20 años pasaron y los rusos se
encuentran entre nostalgia y desilusión. La disolución de la Unión no era
inevitable; ciertamente muchas repúblicas habían proclamado su independencia,
90% de los ucranianos la votaron, pero en marzo un referéndum había sido favorable
al mantenimiento de una URSS “renovada”. Según un sondeo realizado por un
instituto independiente, 58% de las personas interrogadas lamentan el fin de la
Unión y 49% piensan que Rusia “va en una mala dirección”. Uno de los civiles
que salieron a la calle en agosto 1991 para apoyar a Boris Yeltsin contra los
golpistas no se arrepiente: “Lo volvería a hacer, pero nuestros ideales de
libertad y democracia no han sido realizados. La Rusia presente es un remedo de
democracia dominado por un capitalismo salvaje, una corrupción de locura y el
culto por el dinero”.
Sin embargo, 20 años después,
los cambios son notables: los rusos viajan libremente, hacen lo que quieren con
su dinero, leen, ven, escuchan lo que se les antoja y hablan sin preocuparse
por los micrófonos que el KGB ponía en todas partes. “Es cierto, dice el mismo
G.I., pero seguimos sin sentirnos dueños de este país, a diferencia de nuestros
dirigentes”, el “zar Vladimir” (Putin) y sus “hombres con chaparreras”, los del
FSB, el FBI ruso, en la continuidad del KGB.

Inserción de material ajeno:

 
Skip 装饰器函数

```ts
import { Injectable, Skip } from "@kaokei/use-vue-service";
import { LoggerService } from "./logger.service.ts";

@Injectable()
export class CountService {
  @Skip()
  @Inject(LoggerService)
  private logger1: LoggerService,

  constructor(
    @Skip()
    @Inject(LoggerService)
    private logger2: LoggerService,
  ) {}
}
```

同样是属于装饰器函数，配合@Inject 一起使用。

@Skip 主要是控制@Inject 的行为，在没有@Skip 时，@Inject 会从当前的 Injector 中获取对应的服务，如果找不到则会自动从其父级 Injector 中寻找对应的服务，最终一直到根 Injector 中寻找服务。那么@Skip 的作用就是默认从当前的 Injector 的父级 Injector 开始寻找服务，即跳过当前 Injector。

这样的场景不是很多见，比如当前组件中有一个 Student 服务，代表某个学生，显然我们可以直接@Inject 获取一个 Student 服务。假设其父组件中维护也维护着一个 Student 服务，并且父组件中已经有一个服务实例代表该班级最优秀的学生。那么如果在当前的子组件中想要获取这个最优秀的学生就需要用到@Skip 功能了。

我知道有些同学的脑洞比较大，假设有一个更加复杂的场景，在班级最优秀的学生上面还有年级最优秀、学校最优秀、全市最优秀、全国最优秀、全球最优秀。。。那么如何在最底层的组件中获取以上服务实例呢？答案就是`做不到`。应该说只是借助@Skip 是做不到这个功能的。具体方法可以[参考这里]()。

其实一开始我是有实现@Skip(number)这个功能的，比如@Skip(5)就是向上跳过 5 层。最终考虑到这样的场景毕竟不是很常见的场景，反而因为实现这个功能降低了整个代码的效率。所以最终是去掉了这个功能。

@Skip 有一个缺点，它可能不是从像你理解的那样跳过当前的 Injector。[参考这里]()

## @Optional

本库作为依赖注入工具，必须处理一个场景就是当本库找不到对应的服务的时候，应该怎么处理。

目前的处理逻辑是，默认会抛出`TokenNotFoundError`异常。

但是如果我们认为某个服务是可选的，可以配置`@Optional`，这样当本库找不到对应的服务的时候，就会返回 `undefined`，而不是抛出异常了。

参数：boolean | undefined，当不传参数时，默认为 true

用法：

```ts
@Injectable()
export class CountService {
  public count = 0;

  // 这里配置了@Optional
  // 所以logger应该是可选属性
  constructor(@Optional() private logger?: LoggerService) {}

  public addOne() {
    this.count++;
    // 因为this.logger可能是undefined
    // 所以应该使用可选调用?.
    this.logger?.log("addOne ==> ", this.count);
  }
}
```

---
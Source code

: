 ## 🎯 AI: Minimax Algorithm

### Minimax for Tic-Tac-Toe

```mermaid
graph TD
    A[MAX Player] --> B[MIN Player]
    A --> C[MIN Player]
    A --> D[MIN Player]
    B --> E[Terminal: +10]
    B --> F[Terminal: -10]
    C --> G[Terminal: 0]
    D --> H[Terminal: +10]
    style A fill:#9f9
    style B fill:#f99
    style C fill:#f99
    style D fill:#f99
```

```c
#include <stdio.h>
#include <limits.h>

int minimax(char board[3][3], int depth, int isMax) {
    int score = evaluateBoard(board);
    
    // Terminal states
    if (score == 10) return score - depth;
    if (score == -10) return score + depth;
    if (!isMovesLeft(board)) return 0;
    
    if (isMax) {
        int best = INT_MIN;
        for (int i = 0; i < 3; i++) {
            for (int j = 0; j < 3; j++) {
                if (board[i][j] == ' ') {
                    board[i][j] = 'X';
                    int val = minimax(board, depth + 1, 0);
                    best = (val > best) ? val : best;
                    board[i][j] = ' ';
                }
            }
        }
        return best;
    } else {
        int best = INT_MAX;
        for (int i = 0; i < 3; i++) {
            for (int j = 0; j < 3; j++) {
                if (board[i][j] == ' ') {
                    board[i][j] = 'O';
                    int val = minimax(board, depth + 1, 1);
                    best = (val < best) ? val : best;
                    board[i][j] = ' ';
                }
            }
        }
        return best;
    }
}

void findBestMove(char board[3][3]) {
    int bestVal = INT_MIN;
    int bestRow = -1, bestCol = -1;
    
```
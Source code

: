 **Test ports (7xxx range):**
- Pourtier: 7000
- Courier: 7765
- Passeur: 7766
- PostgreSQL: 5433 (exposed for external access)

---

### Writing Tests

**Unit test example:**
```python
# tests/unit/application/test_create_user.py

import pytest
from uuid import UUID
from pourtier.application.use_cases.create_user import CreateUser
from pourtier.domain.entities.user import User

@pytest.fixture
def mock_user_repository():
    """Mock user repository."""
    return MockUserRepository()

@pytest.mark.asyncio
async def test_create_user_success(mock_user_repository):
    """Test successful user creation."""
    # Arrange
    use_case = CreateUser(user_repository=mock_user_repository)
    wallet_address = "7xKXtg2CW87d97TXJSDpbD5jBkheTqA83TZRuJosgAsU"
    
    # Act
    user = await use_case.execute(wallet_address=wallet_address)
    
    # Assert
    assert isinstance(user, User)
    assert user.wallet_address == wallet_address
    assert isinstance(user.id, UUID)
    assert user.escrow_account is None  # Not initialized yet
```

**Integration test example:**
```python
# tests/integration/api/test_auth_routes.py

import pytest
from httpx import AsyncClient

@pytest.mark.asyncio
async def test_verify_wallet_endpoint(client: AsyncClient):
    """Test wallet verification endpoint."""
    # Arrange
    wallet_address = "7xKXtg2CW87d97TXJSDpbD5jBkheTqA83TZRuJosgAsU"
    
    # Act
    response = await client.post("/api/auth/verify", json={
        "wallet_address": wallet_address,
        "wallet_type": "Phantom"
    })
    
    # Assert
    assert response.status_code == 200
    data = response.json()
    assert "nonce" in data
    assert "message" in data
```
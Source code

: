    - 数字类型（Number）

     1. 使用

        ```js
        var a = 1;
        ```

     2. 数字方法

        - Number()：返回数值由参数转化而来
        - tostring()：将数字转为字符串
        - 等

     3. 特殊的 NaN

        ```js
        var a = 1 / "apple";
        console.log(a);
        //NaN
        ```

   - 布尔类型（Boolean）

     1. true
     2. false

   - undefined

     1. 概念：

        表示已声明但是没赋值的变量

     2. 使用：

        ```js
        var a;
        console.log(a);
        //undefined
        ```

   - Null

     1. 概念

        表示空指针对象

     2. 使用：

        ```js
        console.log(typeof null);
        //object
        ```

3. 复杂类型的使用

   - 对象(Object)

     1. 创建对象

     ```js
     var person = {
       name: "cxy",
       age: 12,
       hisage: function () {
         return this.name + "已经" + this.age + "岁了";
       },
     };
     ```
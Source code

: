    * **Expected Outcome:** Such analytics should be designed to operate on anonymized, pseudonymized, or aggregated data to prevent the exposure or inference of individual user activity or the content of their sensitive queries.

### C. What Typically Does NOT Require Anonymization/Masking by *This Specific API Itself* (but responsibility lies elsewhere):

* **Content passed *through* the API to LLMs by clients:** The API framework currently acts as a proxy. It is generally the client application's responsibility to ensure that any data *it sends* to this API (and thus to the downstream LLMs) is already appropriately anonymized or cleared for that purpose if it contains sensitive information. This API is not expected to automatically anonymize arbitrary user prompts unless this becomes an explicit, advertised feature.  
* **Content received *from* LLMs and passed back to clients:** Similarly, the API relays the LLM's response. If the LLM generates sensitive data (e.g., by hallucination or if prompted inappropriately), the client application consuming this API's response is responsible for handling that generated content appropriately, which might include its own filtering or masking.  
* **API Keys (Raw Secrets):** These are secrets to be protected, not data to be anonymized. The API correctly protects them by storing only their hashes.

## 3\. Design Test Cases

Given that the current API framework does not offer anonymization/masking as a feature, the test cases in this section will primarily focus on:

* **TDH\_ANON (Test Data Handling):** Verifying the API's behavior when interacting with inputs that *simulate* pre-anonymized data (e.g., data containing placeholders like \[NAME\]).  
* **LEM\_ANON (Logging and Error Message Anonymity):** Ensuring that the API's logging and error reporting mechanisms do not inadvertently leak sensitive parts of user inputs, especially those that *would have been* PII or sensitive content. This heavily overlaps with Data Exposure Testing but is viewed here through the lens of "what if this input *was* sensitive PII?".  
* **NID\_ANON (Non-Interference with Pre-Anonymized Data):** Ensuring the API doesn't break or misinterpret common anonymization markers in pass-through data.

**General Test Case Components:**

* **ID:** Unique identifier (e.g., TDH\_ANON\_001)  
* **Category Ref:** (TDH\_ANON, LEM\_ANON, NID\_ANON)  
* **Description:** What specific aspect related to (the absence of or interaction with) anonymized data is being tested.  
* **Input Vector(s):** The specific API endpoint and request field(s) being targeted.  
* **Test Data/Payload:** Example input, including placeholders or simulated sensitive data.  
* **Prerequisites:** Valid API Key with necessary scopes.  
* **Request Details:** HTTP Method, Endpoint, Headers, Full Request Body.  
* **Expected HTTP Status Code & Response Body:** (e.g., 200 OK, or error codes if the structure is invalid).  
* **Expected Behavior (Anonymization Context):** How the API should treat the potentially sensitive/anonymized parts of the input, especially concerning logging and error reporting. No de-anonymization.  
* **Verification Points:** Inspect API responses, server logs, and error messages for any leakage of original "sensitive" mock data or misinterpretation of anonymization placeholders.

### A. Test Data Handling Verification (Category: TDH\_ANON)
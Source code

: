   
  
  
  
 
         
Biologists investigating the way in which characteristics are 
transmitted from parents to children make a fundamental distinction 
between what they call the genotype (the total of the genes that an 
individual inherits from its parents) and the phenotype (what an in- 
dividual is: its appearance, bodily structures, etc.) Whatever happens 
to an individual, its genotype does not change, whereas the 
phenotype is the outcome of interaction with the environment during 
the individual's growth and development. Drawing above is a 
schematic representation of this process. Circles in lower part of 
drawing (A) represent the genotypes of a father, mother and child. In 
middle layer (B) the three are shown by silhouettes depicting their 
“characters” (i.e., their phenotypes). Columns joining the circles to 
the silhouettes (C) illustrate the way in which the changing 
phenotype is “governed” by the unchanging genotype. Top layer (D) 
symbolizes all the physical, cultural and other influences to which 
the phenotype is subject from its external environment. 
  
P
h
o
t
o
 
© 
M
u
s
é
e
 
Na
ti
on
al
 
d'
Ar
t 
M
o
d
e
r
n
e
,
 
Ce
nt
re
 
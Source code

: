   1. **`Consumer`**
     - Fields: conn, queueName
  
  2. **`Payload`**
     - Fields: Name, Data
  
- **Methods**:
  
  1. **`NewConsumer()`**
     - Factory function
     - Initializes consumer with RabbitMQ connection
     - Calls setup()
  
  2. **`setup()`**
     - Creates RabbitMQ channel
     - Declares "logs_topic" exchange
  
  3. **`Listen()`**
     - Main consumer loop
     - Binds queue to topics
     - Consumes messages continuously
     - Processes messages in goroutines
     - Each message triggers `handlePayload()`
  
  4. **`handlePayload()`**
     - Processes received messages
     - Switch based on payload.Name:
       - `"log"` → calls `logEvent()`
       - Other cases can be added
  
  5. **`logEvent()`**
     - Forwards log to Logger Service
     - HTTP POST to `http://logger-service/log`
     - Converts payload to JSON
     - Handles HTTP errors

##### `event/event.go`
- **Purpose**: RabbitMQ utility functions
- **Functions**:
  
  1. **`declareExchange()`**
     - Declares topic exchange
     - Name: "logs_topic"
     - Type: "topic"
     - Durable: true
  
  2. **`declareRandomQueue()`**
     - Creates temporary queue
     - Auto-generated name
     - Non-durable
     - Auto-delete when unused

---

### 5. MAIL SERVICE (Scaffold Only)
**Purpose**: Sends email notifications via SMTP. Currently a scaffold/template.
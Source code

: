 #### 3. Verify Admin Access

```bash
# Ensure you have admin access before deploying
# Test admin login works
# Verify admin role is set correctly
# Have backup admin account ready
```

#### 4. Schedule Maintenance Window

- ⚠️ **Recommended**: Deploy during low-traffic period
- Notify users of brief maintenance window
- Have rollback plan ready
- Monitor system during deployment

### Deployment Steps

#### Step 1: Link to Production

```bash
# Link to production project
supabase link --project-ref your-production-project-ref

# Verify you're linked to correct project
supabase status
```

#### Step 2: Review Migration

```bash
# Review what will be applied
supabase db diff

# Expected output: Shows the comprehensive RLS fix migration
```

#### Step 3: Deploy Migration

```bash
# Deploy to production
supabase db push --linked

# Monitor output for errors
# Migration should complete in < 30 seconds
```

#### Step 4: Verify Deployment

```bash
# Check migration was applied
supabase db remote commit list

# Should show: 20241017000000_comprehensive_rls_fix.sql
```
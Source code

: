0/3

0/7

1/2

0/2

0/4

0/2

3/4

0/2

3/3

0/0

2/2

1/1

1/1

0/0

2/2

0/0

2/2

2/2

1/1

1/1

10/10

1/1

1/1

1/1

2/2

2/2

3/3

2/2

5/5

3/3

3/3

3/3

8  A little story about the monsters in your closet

Según otro sondeo fiable, 59%
de los jóvenes entre 18 y 24 años desean pasar unos años al extranjero, pero
39% quieren irse para siempre; son los más diplomados, los que más usan
internet. En los tres últimos años, un millón 200 mil rusos emigraron, la
mayoría al salir de la universidad. ¿Su destino? Por orden de importancia,
Alemania y la Unión Europea (60%), Ucrania, Estados Unidos, Bielorrusia… y
China. Leo en Kommersant-Vlast que el 24 de septiembre, unos minutos después de
la noticia de que Putin será el candidato presidencial en marzo 2012, apareció
en la red la pregunta: “Entonces ¿nos largamos?” Minutos después el punto
interrogativo había desaparecido y se leía: “Entonces ¡nos largamos!” Todo un
símbolo que uno puede seguir en el sitio gazeta.ru, a partir del artículo “las
nueve razones que hacen que deje a Rusia”. La tentación de emigrar es el tema
más presente en las redes sociales rusas.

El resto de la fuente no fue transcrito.